If CA-4 is dicey as a flippable district, part of the reason is because of demographics (it has relatively few Latinos or Asians) and because, in many ways, McClintock’s hard-line anti-immigration policies and close hewing to President Trump fit the district’s conservative tilt. According to the Kaiser Family Foundation, over 26,000 people in CA-4 were enrolled in an Affordable Care Act (ACA) health plan in 2017 and another 49,000 gained coverage from the expansion of Medicaid.
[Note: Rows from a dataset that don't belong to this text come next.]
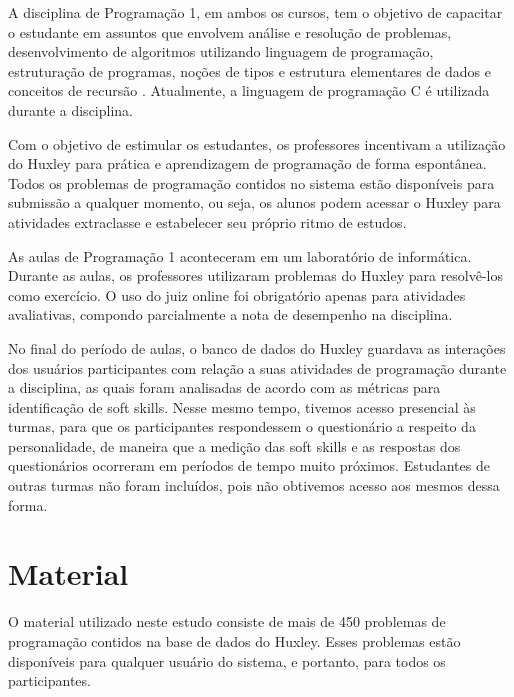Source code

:A disciplina de Programação 1, em ambos os cursos, tem o objetivo de capacitar o estudante em assuntos que envolvem análise e resolução de problemas, desenvolvimento de algoritmos utilizando linguagem de programação, estruturação de programas, noções de tipos e estrutura elementares de dados e conceitos de recursão \cite{cc:projeto, ec:projeto}. Atualmente, a linguagem de programação C é utilizada durante a disciplina.

Com o objetivo de estimular os estudantes, os professores incentivam a utilização do Huxley para prática e aprendizagem de programação de forma espontânea. Todos os problemas de programação contidos no sistema estão disponíveis para submissão a qualquer momento, ou seja, os alunos podem acessar o Huxley para atividades extraclasse e estabelecer seu próprio ritmo de estudos.

As aulas de Programação 1 aconteceram em um laboratório de informática. Durante as aulas, os professores utilizaram problemas do Huxley para resolvê-los como exercício. O uso do juiz online foi obrigatório apenas para atividades avaliativas, compondo parcialmente a nota de desempenho na disciplina.

No final do período de aulas, o banco de dados do Huxley guardava as interações dos usuários participantes com relação a suas atividades de programação durante a disciplina, as quais foram analisadas de acordo com as métricas para identificação de soft skills.
Nesse mesmo tempo,  
tivemos acesso presencial às turmas, para que os participantes respondessem o questionário a respeito da personalidade, de maneira que a medição das soft skills e as respostas dos questionários ocorreram em períodos de tempo muito próximos.
Estudantes de outras turmas não foram incluídos, pois não obtivemos acesso aos mesmos dessa forma.

\section{Material}
\label{sec:material}

O material utilizado neste estudo consiste de mais de 450 problemas de programação contidos na base de dados do Huxley. Esses problemas estão disponíveis para qualquer usuário do sistema, e portanto, para todos os participantes.

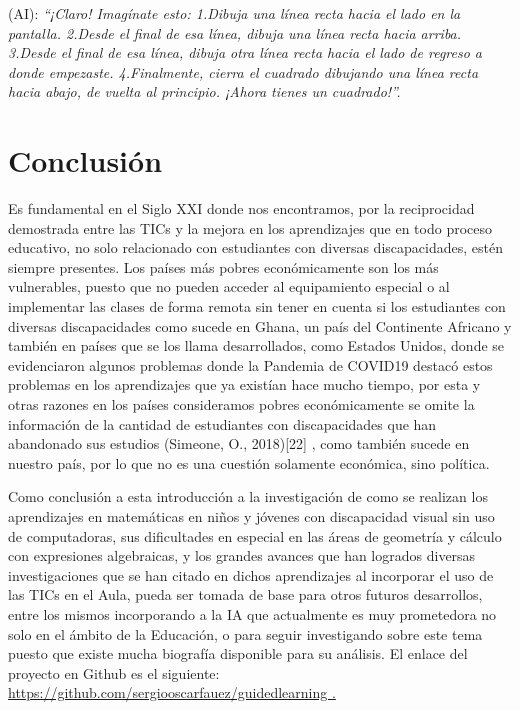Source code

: \documentclass{article}
\begin{document}
\begin{figure}[h] %
	\vspace{-0.90cm}
\end{figure}


\vspace{-1cm}

{\changefontsizes{8.8pt}
(AI): \textit{“¡Claro! Imagínate esto:
1.Dibuja una línea recta hacia el lado en la pantalla.
2.Desde el final de esa línea, dibuja una línea recta hacia arriba.
3.Desde el final de esa línea, dibuja otra línea recta hacia el lado de regreso a donde empezaste.
4.Finalmente, cierra el cuadrado dibujando una línea recta hacia abajo, de vuelta al principio.
¡Ahora tienes un cuadrado!”.}}



\section{\fontsize{12pt}{14pt} Conclusión}

{\changefontsizes{8.8pt}
Es fundamental en el Siglo XXI donde nos encontramos, por la reciprocidad demostrada entre las TICs y la mejora en los aprendizajes que en todo proceso educativo, no solo relacionado con estudiantes con diversas discapacidades, estén siempre presentes. Los países más pobres económicamente son los más vulnerables, puesto que no pueden acceder al equipamiento especial o al implementar las clases de forma remota sin tener en cuenta si los estudiantes con diversas discapacidades como sucede en Ghana, un país del Continente Africano y también en países que se los llama desarrollados, como Estados Unidos, donde se evidenciaron algunos problemas donde la Pandemia de COVID19 destacó estos problemas en los aprendizajes que ya existían hace mucho tiempo, por esta y otras razones en los países consideramos pobres económicamente se omite la información de la cantidad de estudiantes con discapacidades que han abandonado sus estudios (Simeone, O., 2018)[22] , como también sucede en nuestro país, por lo que no es una cuestión solamente económica, sino política.

Como conclusión a esta introducción a la investigación de como se realizan los aprendizajes en matemáticas en niños y jóvenes con discapacidad visual sin uso de computadoras, sus dificultades en especial en las áreas de geometría y cálculo con expresiones algebraicas, y los grandes avances que han logrados diversas investigaciones que se han citado en dichos aprendizajes al incorporar el uso de las TICs en el Aula, pueda ser tomada de base para otros futuros desarrollos, entre los mismos incorporando a la IA que actualmente es muy prometedora no solo en el ámbito de la Educación, o para seguir investigando sobre este tema puesto que existe mucha biografía disponible para su análisis. El enlace del proyecto en Github es el siguiente: \url{ https://github.com/sergiooscarfauez/guidedlearning .}}
\end{document}
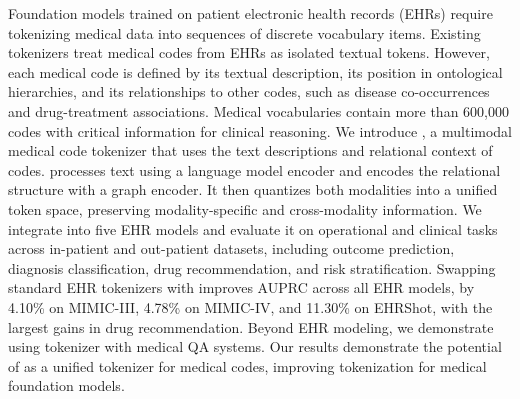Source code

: 
Foundation models trained on patient electronic health records (EHRs) require tokenizing medical data into sequences of discrete vocabulary items. Existing tokenizers treat medical codes from EHRs as isolated textual tokens. However, each medical code is defined by its textual description, its position in ontological hierarchies, and its relationships to other codes, such as disease co-occurrences and drug-treatment associations. Medical vocabularies contain more than 600,000 codes with critical information for clinical reasoning.  
%
We introduce \model, a multimodal medical code tokenizer that uses the text descriptions and relational context of codes. \model processes text using a language model encoder and encodes the relational structure with a graph encoder. It then quantizes both modalities into a unified token space, preserving modality-specific and cross-modality information.  
%
We integrate \model into five EHR models and evaluate it on operational and clinical tasks across in-patient and out-patient datasets, including outcome prediction, diagnosis classification, drug recommendation, and risk stratification. Swapping standard EHR tokenizers with \model improves AUPRC across all EHR models, by 4.10\% on MIMIC-III, 4.78\% on MIMIC-IV, and 11.30\% on EHRShot, with the largest gains in drug recommendation. Beyond EHR modeling, we demonstrate using \model tokenizer with medical QA systems. 
%
Our results demonstrate the potential of \model as a unified tokenizer for medical codes, improving tokenization for medical foundation models.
McClintock voted against the January 2017 congressional budget resolution to repeal Obamacare – a resolution that Trump supported – only because it did not go far enough in repealing the ACA. The political analysis site FiveThirtyEight has McClintock, some of whose largest contributors are real estate developers with projects in his district, voting in line with Trump’s wishes about 86 percent of the time.

Main Street, Placerville.

McClintock has shown no sympathy for DACA (Deferred Action for Childhood Arrivals) students, describing the program as an “unconstitutional usurpation of legislative authority,” and he is a reliable vote against a woman’s right to have an abortion. The large mega churches that often accompany suburban sprawl, like Bayside Church in Granite Bay, with its 12,000 members, help anchor the district’s culturally conservative base with a mixture of Christian/New Age uplift and entrepreneurial flair.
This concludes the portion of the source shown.